In a democracy, it’s their full right to express this belief and advocate for it — sentiments that are alien to Beijing’s totalitarianism. Yet, it’s important to note that these views are from being mainstream. 

“Maintaining the status quo is preferable, no one wishes to change it,” Cheng said — and that’s because living in Taiwan’s democracy as it is now is better than the looming conquest by the dictator next door, who would most certainly reverse all the progress made.

By calling for conquest, Xi has made himself an enemy of Taiwan’s tribes, which rightfully say the island was inhabited by their ancestors long before the dawn of the Chinese era and, therefore, it’s for them to decide its future — not Beijing.

Moreover, Taipei could leverage this newly found union with the First Nations of Taiwan by highlighting their long-standing Indigenous heritage.
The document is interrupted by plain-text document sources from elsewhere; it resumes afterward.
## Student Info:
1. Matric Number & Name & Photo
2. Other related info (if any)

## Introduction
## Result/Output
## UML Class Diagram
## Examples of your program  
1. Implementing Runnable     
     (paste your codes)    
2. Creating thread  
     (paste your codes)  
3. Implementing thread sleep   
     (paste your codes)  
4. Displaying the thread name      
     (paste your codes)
These tribes reach six millennia back; they set off and settled the islands of Oceania and reached shores as far as New Zealand — this can be proven by the languages spoken by the Indigenous peoples on all these islands. So, by actively seeking a role in the gatherings and conferences of these First Nations, Taipei can implicitly make a case for Taiwan’s statehood aside from the ROC’s recent past.
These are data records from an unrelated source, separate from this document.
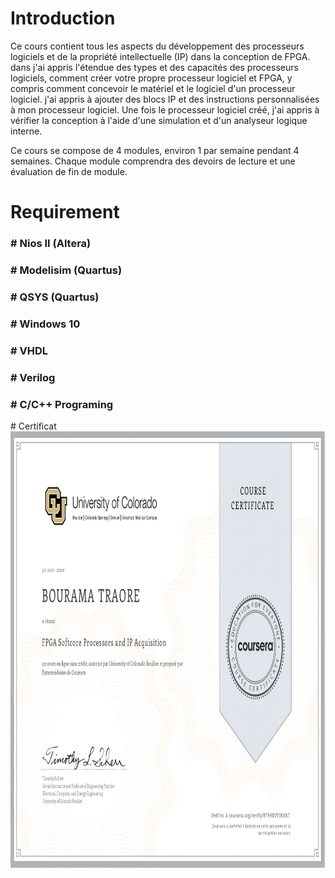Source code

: # Introduction
<p> Ce cours contient  tous les aspects du développement des processeurs logiciels et de la propriété intellectuelle (IP) dans la conception de FPGA. 
dans j'ai appris  l'étendue des types et des capacités des processeurs logiciels, comment créer votre propre processeur logiciel et FPGA,
y compris comment concevoir le matériel et le logiciel d'un processeur logiciel. 
j'ai appris à ajouter des blocs IP et des instructions personnalisées à mon processeur logiciel. Une fois le processeur logiciel créé, 
j'ai appris  à vérifier la conception à l'aide d'une simulation et d'un analyseur logique interne. 
</p>
<p>Ce cours se compose de 4 modules, environ 1 par semaine pendant 4 semaines. Chaque module comprendra des devoirs de lecture et une évaluation de fin de module.</p>

<h1>Requirement </h1>
<h3># Nios II (Altera) </h3>
<h3># Modelisim (Quartus) </h3>
<h3># QSYS (Quartus) </h3>
<h3># Windows 10</h3>
<h3># VHDL</h3>
<h3># Verilog</h3>
<h3># C/C++ Programing</h3>
# Certificat

<img align="left" width="1000" height="700" src="../FPGA Softcore Processors and IP Acquisition/Coursera R79HDVY3KXN7_page-0001.jpg">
However, the relationship isn’t fully untethered. For example, for the Indigenous tribe of the Pingpu, it seems all but impossible to reclaim the land of their forebears, simply because the city of Tainan with its roughly 1.9 million inhabitants is now located there. 

Nevertheless, in the grand scheme of things, Taiwan’s successful democracy is a good example of how to atone for the wrongdoings and crimes of a colonial past. By contrast, under Xi, the PRC continues to repeat the atrocities of imperialism, building an empire by subjugating the people of Tibet, Inner Mongolia, Xinjiang and Hong Kong; intimidating all of its neighbors in the region; and cracking down on local cultures within the PRC.

And if Xi has his way, the Indigenous people of Taiwan would be re subjugated once more, sharing the catastrophic fate of all other peoples forcefully drawn into Beijing’s orbit.